We present our report together with the audited accounts of the Company for the financial year ended on 31st March 2015:

Performance

The Company made a loss of Rs. 2,050 lacs as against a loss of Rs. 677 lacs during the previous period. Current year's loss can be mainly contributed by increase in Employee benefits expenses, Finance Cost, cost of implementation of SAP and restructuring of Business support Services.

2. DIVIDEND

In view of losses, the Board of Directors does not recommend any dividend for the year ended 31st March 2015.

3.SHARE CAPITAL

The paid up Equity Share Capital as on 31st March, 2015 was Rs. 3.37 Crore. During the year under review, the Company has not issued new shares.

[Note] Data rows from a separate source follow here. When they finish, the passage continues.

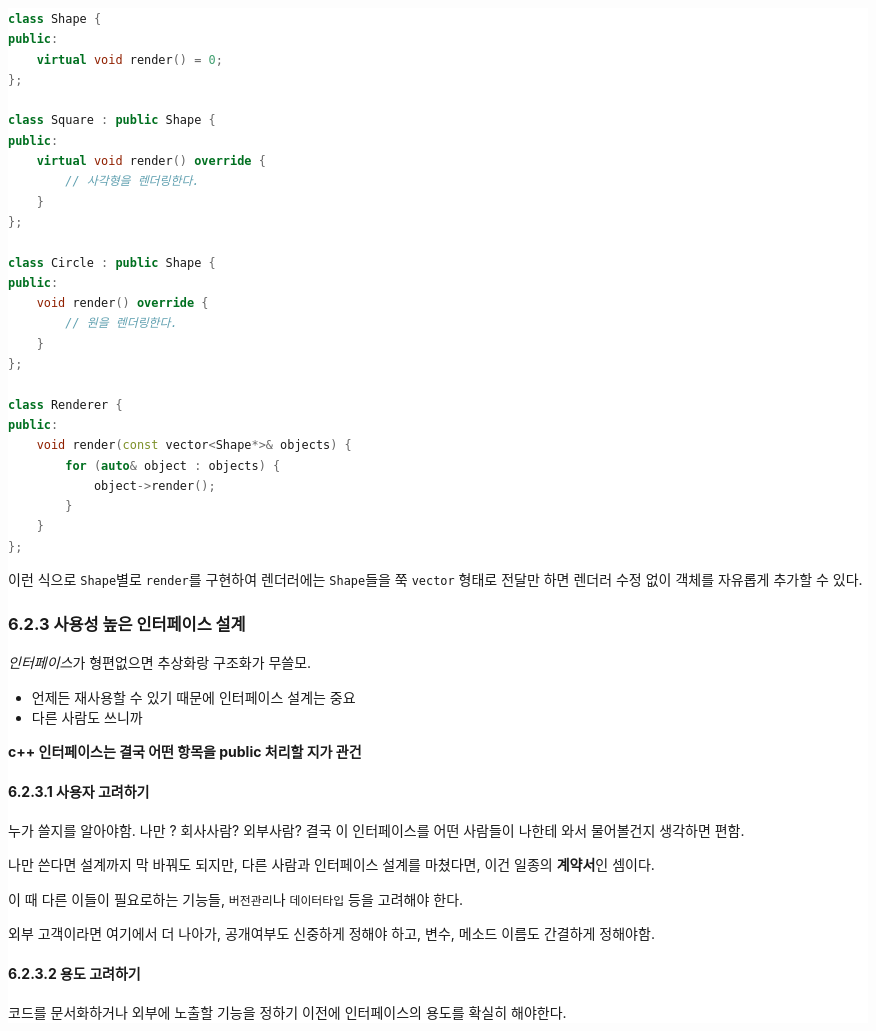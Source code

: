 
```c++
class Shape {
public:
    virtual void render() = 0;
};

class Square : public Shape {
public:
    virtual void render() override {
        // 사각형을 렌더링한다.
    }
};

class Circle : public Shape {
public:
    void render() override {
        // 원을 렌더링한다.
    }
};

class Renderer {
public:
    void render(const vector<Shape*>& objects) {
        for (auto& object : objects) {
            object->render();
        }
    }
};
```

이런 식으로 `Shape`별로 `render`를 구현하여 렌더러에는 `Shape`들을 쭉 `vector` 형태로 전달만 하면 렌더러 수정 없이 객체를 자유롭게 추가할 수 있다.

### 6.2.3 사용성 높은 인터페이스 설계

*인터페이스*가 형편없으면 추상화랑 구조화가 무쓸모.

* 언제든 재사용할 수 있기 때문에 인터페이스 설계는 중요
* 다른 사람도 쓰니까

**c++ 인터페이스는 결국 어떤 항목을 public 처리할 지가 관건**

#### 6.2.3.1 사용자 고려하기

누가 쓸지를 알아야함. 나만 ? 회사사람? 외부사람?
 결국 이 인터페이스를 어떤 사람들이 나한테 와서 물어볼건지 생각하면 편함.

나만 쓴다면 설계까지 막 바꿔도 되지만, 다른 사람과 인터페이스 설계를 마쳤다면, 이건 일종의 **계약서**인 셈이다.

이 때 다른 이들이 필요로하는 기능들, `버전관리`나 `데이터타입` 등을 고려해야 한다.

외부 고객이라면 여기에서 더 나아가, 공개여부도 신중하게 정해야 하고, 변수, 메소드 이름도 간결하게 정해야함.

#### 6.2.3.2 용도 고려하기

코드를 문서화하거나 외부에 노출할 기능을 정하기 이전에 인터페이스의 용도를 확실히 해야한다.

4.MANAGEMENT'S DISCUSSION AND ANALYSIS : F.Y. 2014-2015

i) Industry structure and developments

The Company operates in the business segment of consumer chemicals. The Company manufactures specialized formulations to serve its customers who in turn further manufacture consumer goods for Home and Personal Care, Decorative Paints, Agrochemicals and various industrial formulations.

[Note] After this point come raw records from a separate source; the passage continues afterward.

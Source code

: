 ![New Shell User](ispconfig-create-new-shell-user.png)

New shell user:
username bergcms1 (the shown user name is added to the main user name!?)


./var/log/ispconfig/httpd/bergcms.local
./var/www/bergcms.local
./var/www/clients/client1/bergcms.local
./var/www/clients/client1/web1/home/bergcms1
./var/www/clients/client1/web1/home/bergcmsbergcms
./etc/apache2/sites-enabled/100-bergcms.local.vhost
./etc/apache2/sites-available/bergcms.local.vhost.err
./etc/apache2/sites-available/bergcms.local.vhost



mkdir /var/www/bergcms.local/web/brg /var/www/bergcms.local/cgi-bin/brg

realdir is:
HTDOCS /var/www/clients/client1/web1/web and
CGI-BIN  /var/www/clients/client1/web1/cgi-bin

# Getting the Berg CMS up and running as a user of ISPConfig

The Company is in the process of changing the product mix at plant by implementing changes in the plant. The new product mix would substitute imports and is aimed at achieving higher market share in Indian market. The Company is also planning to import and trade specialty formulations in the Indian market to differentiate its product offerings from the commodity market.

ii) Operating and Financial Performance of the Company

During the current year of April 2014 to March 2015, the sales amounted to Rs. 27,218 lacs.

The Company is making efforts to increase the number of products whereby the Company will be in a position to increase the margin on sales.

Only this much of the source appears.